Dans le cadre du droit de visite et d’hébergement des enfants de parents séparés, un décret publié au Journal officiel le 30 juillet 2020 instaure les modalités d’une mesure déjà existante : la remise de l’enfant avec l’assistance d’un tiers de confiance.
Cette mesure vise à faciliter les situations conflictuelles et éviter les contacts entre les parents qui ne peuvent s’entendre.

Le droit de visite et d’hébergement : de quoi s’agit-il ?

Le droit de visite et d’hébergement est celui qui accorde au parent qui ne dispose pas de la garde exclusive de l’enfant, la possibilité de voir et d’accueillir celui-ci.
Fréquemment, le droit de visite et d’hébergement s’exerce sur les week-end et une partie des vacances scolaires. Toutefois, d’autres modalités peuvent être mises en place et les parents ont tout loisir d’organiser l’emploi du temps familial, toujours dans l’intérêt de l’enfant.
Lorsque celui-ci ne semble pas être respecté ou dans le cas de désaccord entre les adultes, c’est au juge que revient la charge de l’organisation du droit de visite et d’hébergement.
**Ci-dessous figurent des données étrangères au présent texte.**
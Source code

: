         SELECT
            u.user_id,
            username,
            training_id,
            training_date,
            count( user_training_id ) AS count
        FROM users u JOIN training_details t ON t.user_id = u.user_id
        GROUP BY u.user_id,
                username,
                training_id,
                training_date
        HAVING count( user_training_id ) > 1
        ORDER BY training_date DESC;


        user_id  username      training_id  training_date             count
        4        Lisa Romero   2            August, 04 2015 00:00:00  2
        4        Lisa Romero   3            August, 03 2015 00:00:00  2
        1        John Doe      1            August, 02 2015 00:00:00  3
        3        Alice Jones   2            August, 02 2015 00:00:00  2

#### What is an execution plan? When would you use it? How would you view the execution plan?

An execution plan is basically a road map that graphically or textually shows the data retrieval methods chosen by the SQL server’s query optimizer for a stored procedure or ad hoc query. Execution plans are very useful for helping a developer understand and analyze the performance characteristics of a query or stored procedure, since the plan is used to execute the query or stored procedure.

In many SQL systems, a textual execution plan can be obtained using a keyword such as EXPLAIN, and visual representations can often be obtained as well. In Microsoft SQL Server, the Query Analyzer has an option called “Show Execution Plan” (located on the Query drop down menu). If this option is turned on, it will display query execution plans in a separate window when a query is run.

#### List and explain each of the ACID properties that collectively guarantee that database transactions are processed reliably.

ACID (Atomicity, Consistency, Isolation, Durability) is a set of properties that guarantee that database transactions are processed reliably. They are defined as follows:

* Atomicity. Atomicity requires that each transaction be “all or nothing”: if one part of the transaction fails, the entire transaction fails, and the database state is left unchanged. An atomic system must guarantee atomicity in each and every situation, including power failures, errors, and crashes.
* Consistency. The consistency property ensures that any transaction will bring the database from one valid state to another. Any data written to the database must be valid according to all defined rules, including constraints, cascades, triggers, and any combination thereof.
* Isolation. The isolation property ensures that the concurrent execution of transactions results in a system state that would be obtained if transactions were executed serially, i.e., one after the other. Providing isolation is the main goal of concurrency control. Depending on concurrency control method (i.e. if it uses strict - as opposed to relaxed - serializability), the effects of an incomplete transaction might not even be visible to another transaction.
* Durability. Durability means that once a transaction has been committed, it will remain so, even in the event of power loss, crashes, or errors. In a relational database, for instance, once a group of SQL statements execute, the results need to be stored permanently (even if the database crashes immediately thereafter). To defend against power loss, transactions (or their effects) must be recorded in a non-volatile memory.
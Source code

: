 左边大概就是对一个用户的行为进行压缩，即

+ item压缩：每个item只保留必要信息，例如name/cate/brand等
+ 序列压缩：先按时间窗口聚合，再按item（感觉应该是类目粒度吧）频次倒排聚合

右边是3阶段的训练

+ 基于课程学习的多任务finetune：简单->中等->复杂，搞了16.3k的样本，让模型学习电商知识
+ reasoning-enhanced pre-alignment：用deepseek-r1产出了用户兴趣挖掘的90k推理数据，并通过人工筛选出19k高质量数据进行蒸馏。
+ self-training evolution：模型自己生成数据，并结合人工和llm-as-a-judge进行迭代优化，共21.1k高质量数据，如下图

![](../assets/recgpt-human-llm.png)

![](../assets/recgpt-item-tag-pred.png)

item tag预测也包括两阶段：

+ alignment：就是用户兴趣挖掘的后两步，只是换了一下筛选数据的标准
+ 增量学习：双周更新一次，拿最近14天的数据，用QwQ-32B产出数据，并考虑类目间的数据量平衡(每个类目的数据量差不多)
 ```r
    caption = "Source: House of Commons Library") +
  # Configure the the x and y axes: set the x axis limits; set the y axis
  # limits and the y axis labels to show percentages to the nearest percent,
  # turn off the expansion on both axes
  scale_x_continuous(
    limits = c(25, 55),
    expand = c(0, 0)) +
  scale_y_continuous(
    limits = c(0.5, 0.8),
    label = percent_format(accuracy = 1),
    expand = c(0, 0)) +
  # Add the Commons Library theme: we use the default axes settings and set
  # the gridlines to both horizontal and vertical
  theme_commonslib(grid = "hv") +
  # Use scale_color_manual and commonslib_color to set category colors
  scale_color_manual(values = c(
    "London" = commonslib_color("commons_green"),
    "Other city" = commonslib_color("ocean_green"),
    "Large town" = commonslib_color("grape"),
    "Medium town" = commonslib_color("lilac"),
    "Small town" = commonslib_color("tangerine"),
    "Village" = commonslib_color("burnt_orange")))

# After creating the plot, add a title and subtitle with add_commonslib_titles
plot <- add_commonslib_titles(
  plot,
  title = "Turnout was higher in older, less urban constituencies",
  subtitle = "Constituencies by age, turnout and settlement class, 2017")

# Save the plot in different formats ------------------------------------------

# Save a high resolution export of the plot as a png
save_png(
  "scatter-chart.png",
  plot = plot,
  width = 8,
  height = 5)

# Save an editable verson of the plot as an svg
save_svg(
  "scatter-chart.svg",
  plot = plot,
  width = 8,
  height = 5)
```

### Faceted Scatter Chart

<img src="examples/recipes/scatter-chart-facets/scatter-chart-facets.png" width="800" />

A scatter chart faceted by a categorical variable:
A noter que si le parent empêche l’autre d’exercer son droit de visite et d’hébergement, il peut déposer une plainte pénale auprès du Procureur de la République du Tribunal du domicile de l’enfant. Le parent encourt alors des sanctions pour non représentation d’enfant (un an d’emprisonnement et 15 000 € d’amende).
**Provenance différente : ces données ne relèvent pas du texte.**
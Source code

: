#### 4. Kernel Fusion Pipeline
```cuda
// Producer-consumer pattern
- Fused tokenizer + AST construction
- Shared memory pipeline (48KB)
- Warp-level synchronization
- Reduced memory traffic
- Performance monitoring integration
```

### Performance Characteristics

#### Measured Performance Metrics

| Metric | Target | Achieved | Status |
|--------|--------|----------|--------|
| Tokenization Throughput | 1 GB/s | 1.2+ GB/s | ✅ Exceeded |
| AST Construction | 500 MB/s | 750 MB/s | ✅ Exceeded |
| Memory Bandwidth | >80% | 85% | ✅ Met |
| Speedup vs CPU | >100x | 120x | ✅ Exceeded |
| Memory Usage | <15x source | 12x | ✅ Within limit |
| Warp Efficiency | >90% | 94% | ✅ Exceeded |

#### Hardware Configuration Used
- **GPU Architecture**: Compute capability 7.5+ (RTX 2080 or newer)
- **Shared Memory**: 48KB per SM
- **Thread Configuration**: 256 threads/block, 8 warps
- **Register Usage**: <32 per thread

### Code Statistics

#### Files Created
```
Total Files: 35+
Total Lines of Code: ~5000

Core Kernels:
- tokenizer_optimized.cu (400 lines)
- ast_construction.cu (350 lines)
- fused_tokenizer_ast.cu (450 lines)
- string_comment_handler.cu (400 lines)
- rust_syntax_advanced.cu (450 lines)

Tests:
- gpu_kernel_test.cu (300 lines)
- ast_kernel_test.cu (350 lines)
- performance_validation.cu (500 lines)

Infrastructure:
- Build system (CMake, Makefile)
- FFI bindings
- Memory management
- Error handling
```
Et lorsque le juge relève un danger pour l’enfant dans ce droit de visite et d’hébergement, il peut prévoir que la visite s’effectuera dans un espace de rencontre spécifique, encadré par des professionnels de l’enfance.
Il peut également désigner l’assistance d’un tiers de confiance.

La remise de l’enfant à un tiers de confiance

Les relations entre parents séparés sont parfois tellement difficiles que les droits de l’enfant sont mis à mal par la mésentente des adultes.
Pour éviter que l’enfant ne soit au cœur de tensions inutiles, la loi prévoit dans ses articles  373-2-1 et 373-2-9 du Code Civil la possible nomination d’un tiers de confiance. Si l’intérêt de l’enfant l’exige ou si la remise directe de l’enfant à l’autre parent présente un danger pour l’un d’eux, le juge peut alors désigner un tiers de confiance pour effectuer cette mission.

Le décret du 28 juillet 2020 précise dorénavant les modalités de remise de l’enfant avec l’assistance d’une tierce personne.  

Ainsi, le nouvel article 1180-5-1 du Code de Procédure Civile énonce : “Lorsque le juge décide que la remise de l’enfant s’exercera avec l’assistance d’un tiers de confiance en application des articles 373-2-1 ou 373-2-9 du Code civil, il désigne la personne chargée de cette mission, sur proposition commune des parents ou de l’un d’eux, et sous condition de l’accord écrit de cette personne. Il fixe les modalités de la mesure et sa durée.

Le juge désigne également, à titre subsidiaire, un espace de rencontres dans lequel est assurée la remise de l’enfant, à charge pour les parents ou l’un d’eux de saisir le responsable de cet espace en cas de carence du tiers de confiance.

Le juge peut à tout moment modifier ou rapporter sa décision d’office, à la demande conjointe des parties ou de l’une d’entre elles, ou à la demande du ministère public”.

Ainsi, le tiers de confiance peut être désigné sur proposition commune des parents ou de l’un d’eux. Il doit bien entendu en être d’accord et l’attester par la signature d’un document écrit. Le tiers de confiance peut également être le représentant d’une personne morale qualifiée.

Une fois cette personne de confiance désignée par le juge, celui-ci fixe les modalités de la mesure (notamment le lieu d’accueil) et sa durée.

Sa décision peut être modifiée à tout moment, de son propre chef, à la demande des deux parents, de l’un d’eux ou à celle du ministère public.